Collected data entries
════════════════════

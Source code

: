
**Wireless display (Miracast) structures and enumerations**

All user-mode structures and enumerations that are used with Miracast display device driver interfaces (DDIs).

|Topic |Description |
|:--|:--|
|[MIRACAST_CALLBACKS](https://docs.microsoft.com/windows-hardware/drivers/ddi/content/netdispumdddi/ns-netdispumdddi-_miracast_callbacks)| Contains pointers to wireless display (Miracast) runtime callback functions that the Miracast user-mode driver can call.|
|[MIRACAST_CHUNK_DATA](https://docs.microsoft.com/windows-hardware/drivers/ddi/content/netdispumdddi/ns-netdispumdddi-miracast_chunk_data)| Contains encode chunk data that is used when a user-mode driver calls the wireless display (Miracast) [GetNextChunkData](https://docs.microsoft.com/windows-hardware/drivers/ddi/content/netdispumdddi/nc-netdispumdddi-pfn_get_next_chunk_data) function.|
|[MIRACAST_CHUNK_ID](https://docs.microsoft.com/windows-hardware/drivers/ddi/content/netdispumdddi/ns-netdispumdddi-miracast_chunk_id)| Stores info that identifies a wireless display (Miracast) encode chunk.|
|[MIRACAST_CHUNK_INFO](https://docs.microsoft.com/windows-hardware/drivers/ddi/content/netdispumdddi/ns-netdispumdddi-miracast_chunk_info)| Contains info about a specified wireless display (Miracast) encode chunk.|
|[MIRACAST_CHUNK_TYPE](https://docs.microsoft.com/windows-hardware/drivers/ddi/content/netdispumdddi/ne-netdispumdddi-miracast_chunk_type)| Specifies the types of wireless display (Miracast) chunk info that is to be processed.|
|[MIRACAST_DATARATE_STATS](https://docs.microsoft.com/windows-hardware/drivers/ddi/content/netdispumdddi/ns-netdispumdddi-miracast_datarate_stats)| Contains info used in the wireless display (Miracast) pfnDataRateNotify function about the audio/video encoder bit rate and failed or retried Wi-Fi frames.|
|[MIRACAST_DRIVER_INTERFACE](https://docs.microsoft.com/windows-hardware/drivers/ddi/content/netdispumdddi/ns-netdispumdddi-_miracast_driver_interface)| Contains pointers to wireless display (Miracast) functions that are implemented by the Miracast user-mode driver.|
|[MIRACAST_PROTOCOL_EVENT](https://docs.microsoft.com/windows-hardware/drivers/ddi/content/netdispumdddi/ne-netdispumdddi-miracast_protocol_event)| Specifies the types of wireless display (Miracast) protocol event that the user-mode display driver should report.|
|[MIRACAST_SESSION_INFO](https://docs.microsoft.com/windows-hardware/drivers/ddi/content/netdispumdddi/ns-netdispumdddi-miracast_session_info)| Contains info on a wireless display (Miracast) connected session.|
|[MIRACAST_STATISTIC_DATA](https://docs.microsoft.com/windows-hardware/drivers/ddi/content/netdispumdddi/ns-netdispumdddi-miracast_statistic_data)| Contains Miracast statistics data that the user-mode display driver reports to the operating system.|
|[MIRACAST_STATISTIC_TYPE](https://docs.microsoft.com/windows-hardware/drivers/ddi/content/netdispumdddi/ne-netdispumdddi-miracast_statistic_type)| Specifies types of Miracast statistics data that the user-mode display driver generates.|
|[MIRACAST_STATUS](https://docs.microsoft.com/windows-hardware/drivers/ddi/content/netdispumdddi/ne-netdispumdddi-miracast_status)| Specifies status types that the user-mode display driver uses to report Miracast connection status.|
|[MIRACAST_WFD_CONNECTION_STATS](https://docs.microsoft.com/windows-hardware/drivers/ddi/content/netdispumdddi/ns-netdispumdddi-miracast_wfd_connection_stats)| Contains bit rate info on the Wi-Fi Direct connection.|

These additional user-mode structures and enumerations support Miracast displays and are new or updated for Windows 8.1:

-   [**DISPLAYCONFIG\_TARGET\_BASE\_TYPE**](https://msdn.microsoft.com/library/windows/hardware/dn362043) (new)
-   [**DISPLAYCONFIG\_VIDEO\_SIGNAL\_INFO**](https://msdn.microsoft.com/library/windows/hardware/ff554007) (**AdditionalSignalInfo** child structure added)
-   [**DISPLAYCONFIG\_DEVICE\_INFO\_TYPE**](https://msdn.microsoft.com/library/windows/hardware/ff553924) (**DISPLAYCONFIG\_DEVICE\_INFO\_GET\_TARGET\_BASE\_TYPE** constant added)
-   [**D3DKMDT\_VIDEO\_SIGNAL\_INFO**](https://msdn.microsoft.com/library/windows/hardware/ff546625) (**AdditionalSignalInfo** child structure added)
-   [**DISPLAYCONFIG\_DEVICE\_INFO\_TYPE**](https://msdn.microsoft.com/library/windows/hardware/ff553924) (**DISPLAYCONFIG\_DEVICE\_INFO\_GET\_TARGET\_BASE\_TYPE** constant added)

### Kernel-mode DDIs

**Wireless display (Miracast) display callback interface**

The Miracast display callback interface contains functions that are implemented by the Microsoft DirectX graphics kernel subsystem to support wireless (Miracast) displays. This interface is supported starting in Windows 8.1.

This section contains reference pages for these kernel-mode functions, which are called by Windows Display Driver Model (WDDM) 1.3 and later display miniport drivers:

════════════════════

» **What to do**:
Your answer must be the line containing "The Miracast display" through the last line above, copied exactly, with nothing added.

» **Your response**:
The Miracast display callback interface contains functions that are implemented by the Microsoft DirectX graphics kernel subsystem to support wireless (Miracast) displays. This interface is supported starting in Windows 8.1.

This section contains reference pages for these kernel-mode functions, which are called by Windows Display Driver Model (WDDM) 1.3 and later display miniport drivers:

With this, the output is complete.